We asked ourselves three questions at the close of our previous meditation, based on the Old Testament character of SAMSON:
- How distinctive and different from others is your Christian life?
- Does it encourage others to follow the Lord Jesus Christ?
- If not, where are you going wrong?
If the answers to these questions are not as positive as we would like them to be, a consideration of SAMSON’S way of life could well give us valuable food for thought and bring about a change:
- Maybe we confuse ‘separationism’ and ‘isolationism’. Samson was not an isolate. He was certainly not called upon to live the monastic life. Like Jesus’ disciples, he was ‘in the world’; however, unlike them, he failed far too often to grasp the dividing line between being ‘in it, but not of it’.

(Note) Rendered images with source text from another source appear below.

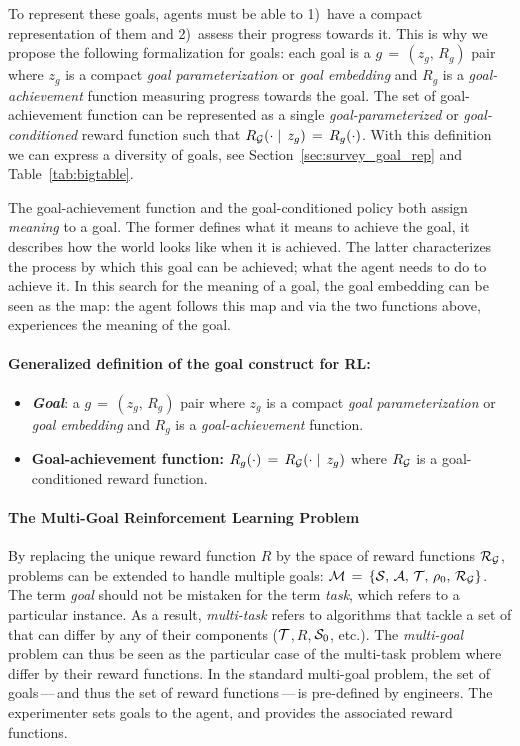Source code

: To represent these goals, \rl agents must be able to 1)~have a compact representation of them and 2)~assess their progress towards it. This is why we propose the following formalization for \rl goals: each goal is a $g\,=\,(z_g,\,R_g)$ pair where $z_g$ is a compact \textit{goal parameterization} or \textit{goal embedding} and $R_g$ is a \textit{goal-achievement} function measuring progress towards the goal. The set of goal-achievement function can be represented as a single \textit{goal-parameterized} or \textit{goal-conditioned} reward function such that $R_{\mathcal{G}}(\cdot\mid\,z_g)\,=\,R_g(\cdot)$. With this definition we can express a diversity of goals, see Section~\ref{sec:survey_goal_rep} and Table~\ref{tab:bigtable}.

The goal-achievement function and the goal-conditioned policy both assign \textit{meaning} to a goal. The former defines what it means to achieve the goal, it describes how the world looks like when it is achieved. The latter characterizes the process by which this goal can be achieved; what the agent needs to do to achieve it. In this search for the meaning of a goal, the goal embedding can be seen as the map: the agent follows this map and via the two functions above, experiences the meaning of the goal.


\begin{tcolorbox}
\small
\paragraph{Generalized definition of the goal construct for RL:}
\begin{itemize}
    \item \textbf{\textit{Goal}}: a $g\,=\,(z_g,\,R_g)$ pair where $z_g$ is a compact \textit{goal parameterization} or \textit{goal embedding} and $R_g$ is a \textit{goal-achievement} function.
    \item \textbf{Goal-achievement function: $R_g(\cdot)\,=\,R_{\mathcal{G}}(\cdot\mid\,z_g)$} where $R_{\mathcal{G}}$ is a goal-conditioned reward function.
\end{itemize}
\end{tcolorbox}

\paragraph{The Multi-Goal Reinforcement Learning Problem}
By replacing the unique reward function $R$ by the space of reward functions $\mathcal{R}_{\mathcal{G}}$, \rl problems can be extended to handle multiple goals: $\mathcal{M}\,=\,\{\mathcal{S},\,\mathcal{A},\,\mathcal{T},\,\rho_0,\,\mathcal{R}_{\mathcal{G}}\}$. The term \textit{goal} should not be mistaken for the term \textit{task}, which refers to a particular \mdp instance. As a result, \textit{multi-task} \rl refers to \rl algorithms that tackle a set of \mdps that can differ by any of their components (\eg $\mathcal{T}$,\,$R$,\,$\mathcal{S}_0$, etc.). The \textit{multi-goal} \rl problem can thus be seen as the particular case of the multi-task \rl problem where \mdps differ by their reward functions. In the standard multi-goal \rl problem, the set of goals\,---\,and thus the set of reward functions\,---\,is pre-defined by engineers. The experimenter sets goals to the agent, and provides the associated reward functions.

- Maybe we fail to understand the true meaning of ‘separation’ in the life of Christians. We frequently surround it with a host of negatives about what we must NOT do and places where we must NOT be found. An overemphasis on the negatives to the almost total exclusion of the positives, can produce a feeling of being in a vacuum, which leaves us dissatisfied and looking back longingly to the past that we thought we had left behind. There were, of course, many things that Nazarites, like Samson, had to shun during the time of their vow; however, it was essentially a positive vow: ‘All the days of his separation he shall be holy to the Lord’, Numbers chapter 6 verse 8. The same thing applies to us as Christians today. We would do well to meditate upon whether we have the correct balance between the negatives and the positives in our life as a Christian. Only then will we benefit, as individuals, and also set the right example for others to follow.